# Lace Monitors in outdoor enclosures....



## BigRed (Jul 18, 2010)

Hey everyone, i'm soon to be the proud owner of a baby lacey 

A few people have told me that once they are about 2 years of age they need to go into a large outdoor enclosure, i live in melbourne and it can get pretty cold here in winter, i've been told they are fine outside in winter but i'm still a little unsure...

any advice would be greatly appreciated


----------



## imported_Varanus (Jul 18, 2010)

Congrats on a great choice of monitor, 

Provide a well insulated retreat and all should be fine; there are a few good examples of outdoor hides for Lacies on this site.

Cheers,

I.V.


----------



## serpenttongue (Jul 18, 2010)

You may want the hide to be heated during winter, or you could just bring the animal indoors and let it spend winter cooling in a disused snake enclosure.

Your monitor could still be small at 2 years of age. It really depends on how much you are feeding it.


----------



## benson (Jul 18, 2010)

Here is my outdoor enclosure!! Hope you like it.
We have an insulated box they can get in and out of, very easily. They spend most of the cooler months in there, but if its a sunny day, they will come out to bask!!
Cheers.


----------



## Mr.James (Jul 18, 2010)

Benson the photo didn't work?


----------



## benson (Jul 18, 2010)




----------



## Mr.James (Jul 18, 2010)

That is a great setup!

How many do you house in there?

I plan on building an avairy as part of our veranda which is north facing, but its only for one lacey. Size will be 2.4m long by 2m deep by 2.4m high.


----------



## redbellybite (Jul 18, 2010)

Benson that is fantastic ....so envious of you lot that own the big monitors well any for that matter ...


----------



## benson (Jul 18, 2010)

We have just 2 in there. They get along great. In the box, we have 2 hollow logs, and sometimes they share 1, other times have 1 each, and other times, they are basking on top of the logs. We have 2 150w infrared globes in there, one each above the 2 logs. We have a good thermostat, but its just an on-off one. I dont understand people whinging about globes, ours have been in ther for 2 years now, and we have never replaced one of them. Because it is so well insulated, they are not on too often, but in these freezing days, they are on more often!!!


----------



## benson (Jul 18, 2010)

Thanks redbelly, I think these 2 monitors are our favourite reptiles.


----------



## Sterlo (Jul 18, 2010)

Benson That is a mad enclosure! you build it your self or buy?


----------



## benson (Jul 18, 2010)

The aviary is just a bought one. The winter retreat (which they use all year round!!) was designed by us, and built by a mob that sells and builds cool rooms. They made it, with a door, and a window, and it was only about $350-00!! We thought it was a great bargain. Its about 4 x 3 foot, and 3 foot high. They both really LOVE it!!


----------



## BigRed (Jul 18, 2010)

Benson that is the best lace monitor enclosure i've seen on here!!
I think i'll try to design something similar.
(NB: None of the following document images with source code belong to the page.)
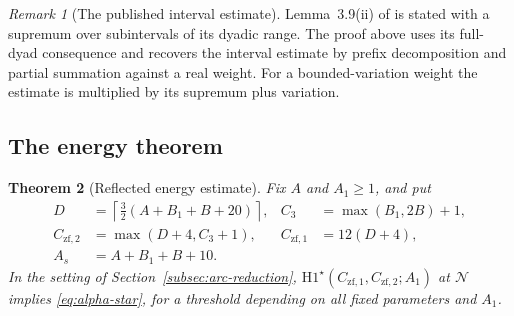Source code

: \documentclass[11pt]{article}
\newtheorem{theorem}{Theorem}[section]
\theoremstyle{definition}
\newcommand{\GN}{\mathcal N}
\theoremstyle{remark}
\newtheorem{remark}[theorem]{Remark}
\numberwithin{equation}{section}
\begin{document}
\begin{remark}[The published interval estimate]
Lemma~3.9(ii) of \cite[p.~46]{MSTT} is stated with a supremum
over subintervals of its dyadic range. The proof above uses its
full-dyad consequence and recovers the interval estimate by prefix
decomposition and partial summation against a real weight.
For a bounded-variation weight the estimate is multiplied by its
supremum plus variation.
\end{remark}

\subsection{The energy theorem}\label{subsec:A}
\begin{theorem}[Reflected energy estimate]\label{thm:energy}
Fix $A$ and $A_1\ge1$, and put
\begin{equation}\label{eq:A-constants}
 \begin{aligned}
 D&=\left\lceil\frac32(A+B_1+B+20)\right\rceil,
 & C_3&=\max(B_1,2B)+1,\\
 C_{\mathrm{zf},2}&=\max(D+4,C_3+1),
 & C_{\mathrm{zf},1}&=12(D+4),\\
 A_s&=A+B_1+B+10.
 \end{aligned}
\end{equation}
In the setting of Section~\ref{subsec:arc-reduction},
$\mathrm H1^\star(C_{\mathrm{zf},1},C_{\mathrm{zf},2};A_1)$ at $\GN$
implies \eqref{eq:alpha-star}, for a threshold depending on all
fixed parameters and $A_1$.
\end{theorem}
\end{document}
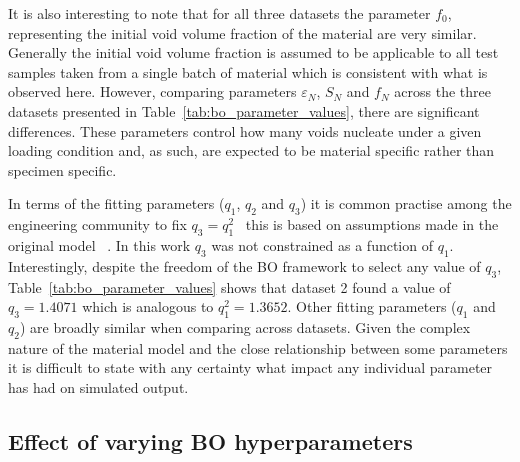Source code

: \documentclass[preprint, review, 12pt]{elsarticle}
\begin{document}
{	It is also interesting to note that for all three datasets the parameter $f_0$, representing the initial void volume fraction of the material are very similar.
	Generally the initial void volume fraction is assumed to be applicable to all test samples taken from a single batch of material which is consistent with what is observed here.
	However, comparing parameters $\varepsilon_N$, $S_N$ and $f_N$ across the three datasets presented in Table~\ref{tab:bo_parameter_values}, there are significant differences.
	These parameters control how many voids nucleate under a given loading condition and, as such, are expected to be material specific rather than specimen specific.

	In terms of the fitting parameters ($q_1$, $q_2$ and $q_3$) it is common practise among the engineering community to fix $q_3 = q_1^2$~\cite{ABBASI2011,ROUSSELIER2019, YAN2021} this is based on assumptions made in the original model ~\cite{TVERGAARD1981a}.
	In this work $q_3$ was not constrained as a function of $q_1$.
	Interestingly, despite the freedom of the BO framework to select any value of $q_3$, Table~\ref{tab:bo_parameter_values} shows that dataset 2 found a value of $q_3=1.4071$ which is analogous to $q_1^2=1.3652$.
	Other fitting parameters ($q_1$ and $q_2$) are broadly similar when comparing across datasets.
	Given the complex nature of the material model and the close relationship between some parameters it is difficult to state with any certainty what impact any individual parameter has had on simulated output.

	\subsection{Effect of varying BO hyperparameters}
	\label{h:unique}

}
\end{document}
love to see more pics of the layout if you have any.

great work


----------



## dneti (Jul 18, 2010)

mate that looks amazing. i really really need to get a place with a backyard big enough for something like that!


----------



## Jimbobulan (Jul 19, 2010)

The Ballarat Wildlife park has Leaceys in an outdoor enclosure (Ballarat is down south for those unfamiliar with VIC) with a retreat, perhaps they could be of some assistance?


----------



## jahan (Jul 19, 2010)

The one at Ballarat has a heated retreat for winter aswell.


----------



## Jimbobulan (Jul 21, 2010)

I was surprised by the huge tree in the enclosure. When i first went there i was looking at the ground wondering what was in there untill i heard loud rustling and looked up to see a a couple of lacies up i the tree. I though they could get out with that thing in there but i guess not.


----------



## Daryl_H (Jul 21, 2010)

keep the info comeing people im still deciding on if i should get one or not do any laceies stay dog tame in natural sun light or once put back out side do they revert back to wild one i got on issue with tameing animals just putting them out side make me wonder if they will stay hand tame?


----------



## serpenttongue (Jul 21, 2010)

I haven't found my lacies to really go wild when placed outdoors. They will become a bit nervous being outdoors in a larger area, but within days they have settled back down and become their usual selves, but never 'dog tame', for they are always in feeding mode, it seems.


----------



## jahan (Jul 21, 2010)

I`m told the tree has some heating there.I also have a friend out that way who has some outside with no heating, although they are large adults with some massive hollow tree`s to hide in.


----------



## Jimbobulan (Jul 21, 2010)

Oh really, a heated tree? Thats new. So maybe as they get older they will get less reliant on the heat box?


----------



## benson (Jul 21, 2010)

Thanks big red, some more pics, just for you!!!


----------



## python119 (Jul 21, 2010)

you have the best lacie enclosure ive ever seen.will have something simillar one day.


----------



## Daryl_H (Jul 21, 2010)

serpenttongue said:


> I haven't found my lacies to really go wild when placed outdoors. They will become a bit nervous being outdoors in a larger area, but within days they have settled back down and become their usual selves, but never 'dog tame', for they are always in feeding mode, it seems.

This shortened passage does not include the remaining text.